Tuesday, September 25, 2018

When Elephants Fly by Nancy Richardson Fischer

In When Elephants Fly by Nancy Richardson Fischer, Lily Decker has a long-range plan. She's 18 and has entered the age during which people are most likely to be diagnosed with schizophrenia, a disease that has attacked the women in her family for at least 3 generations. Her mother had paranoid schizophrenia and tried to throw Lily off a roof to make her fly. Lily is still haunted by her mother's actions and the way her father watches over her doesn't help. For the next 12 years, Lily plans to keep her life calm, avoid drugs and alcohol, and have her best friend, Sawyer, regularly quiz her to see if she's showing signs of schizophrenia.
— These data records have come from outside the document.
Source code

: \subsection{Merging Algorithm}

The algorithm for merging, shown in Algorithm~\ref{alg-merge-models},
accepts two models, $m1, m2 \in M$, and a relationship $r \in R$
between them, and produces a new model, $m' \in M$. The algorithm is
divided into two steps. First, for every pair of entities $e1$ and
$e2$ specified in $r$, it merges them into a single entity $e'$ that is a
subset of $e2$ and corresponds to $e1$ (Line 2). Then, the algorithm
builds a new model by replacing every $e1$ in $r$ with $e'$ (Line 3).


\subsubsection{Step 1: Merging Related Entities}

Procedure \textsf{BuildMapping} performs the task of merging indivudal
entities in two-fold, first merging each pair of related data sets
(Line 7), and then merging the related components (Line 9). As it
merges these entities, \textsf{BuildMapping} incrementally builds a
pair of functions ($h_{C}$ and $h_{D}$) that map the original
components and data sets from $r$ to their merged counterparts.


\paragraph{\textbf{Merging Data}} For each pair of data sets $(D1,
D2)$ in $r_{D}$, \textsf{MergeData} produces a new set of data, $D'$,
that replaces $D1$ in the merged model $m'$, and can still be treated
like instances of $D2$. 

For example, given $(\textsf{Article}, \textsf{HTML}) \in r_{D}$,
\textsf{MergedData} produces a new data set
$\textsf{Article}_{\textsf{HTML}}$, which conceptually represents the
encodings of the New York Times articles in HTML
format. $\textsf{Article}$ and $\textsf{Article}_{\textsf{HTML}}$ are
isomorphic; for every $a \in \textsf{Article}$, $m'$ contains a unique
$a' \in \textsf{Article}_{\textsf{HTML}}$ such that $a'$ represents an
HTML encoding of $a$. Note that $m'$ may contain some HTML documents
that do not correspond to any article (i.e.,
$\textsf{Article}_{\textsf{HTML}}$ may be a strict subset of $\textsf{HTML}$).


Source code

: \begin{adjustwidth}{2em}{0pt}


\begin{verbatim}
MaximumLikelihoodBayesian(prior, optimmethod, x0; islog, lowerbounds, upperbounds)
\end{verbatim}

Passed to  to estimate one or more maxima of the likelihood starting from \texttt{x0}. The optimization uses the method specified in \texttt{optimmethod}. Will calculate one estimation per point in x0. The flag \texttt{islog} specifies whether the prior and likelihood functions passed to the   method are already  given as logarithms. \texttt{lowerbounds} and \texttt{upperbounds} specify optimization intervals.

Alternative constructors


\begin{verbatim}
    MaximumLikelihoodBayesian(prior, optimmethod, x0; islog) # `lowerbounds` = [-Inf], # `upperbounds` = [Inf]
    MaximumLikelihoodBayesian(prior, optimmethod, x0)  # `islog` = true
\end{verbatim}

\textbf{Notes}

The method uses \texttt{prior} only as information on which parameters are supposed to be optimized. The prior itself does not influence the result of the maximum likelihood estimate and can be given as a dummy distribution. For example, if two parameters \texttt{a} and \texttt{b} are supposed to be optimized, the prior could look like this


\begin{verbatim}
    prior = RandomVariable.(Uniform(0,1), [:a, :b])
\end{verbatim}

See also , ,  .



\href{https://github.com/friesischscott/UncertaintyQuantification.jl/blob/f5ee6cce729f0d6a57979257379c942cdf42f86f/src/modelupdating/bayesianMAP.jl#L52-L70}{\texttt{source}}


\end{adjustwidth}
There's only one problem: life is becoming stressful. After getting an unpaid internship at the local newspaper and coming up with a "name the baby elephant" fundraiser for the zoo, Lily goes to interview the zookeeper. The baby elephant, Swift Jones, is attacked by her mother while Lily's there. Remembering her own mother's attack, Lily steps between the calf and her mother. She's fortunate not to get killed, but the incident and the article that ends up being published will complicate her life.


Now not only the calf's life is in danger but her future, as well. Swifty, as Lily begins to call her, is the offspring of a zoo mother and a father who belongs to a privately-owned circus. Lily tries to keep her article about the interview generic to avoid bringing the danger to the attention of the public. But, when her article is substituted for another that tells the unvarnished truth about Swifty being attacked by her mother, the circus insists that Swifty must be flown from the zoo in Oregon to their home in Florida, where she will learn to perform.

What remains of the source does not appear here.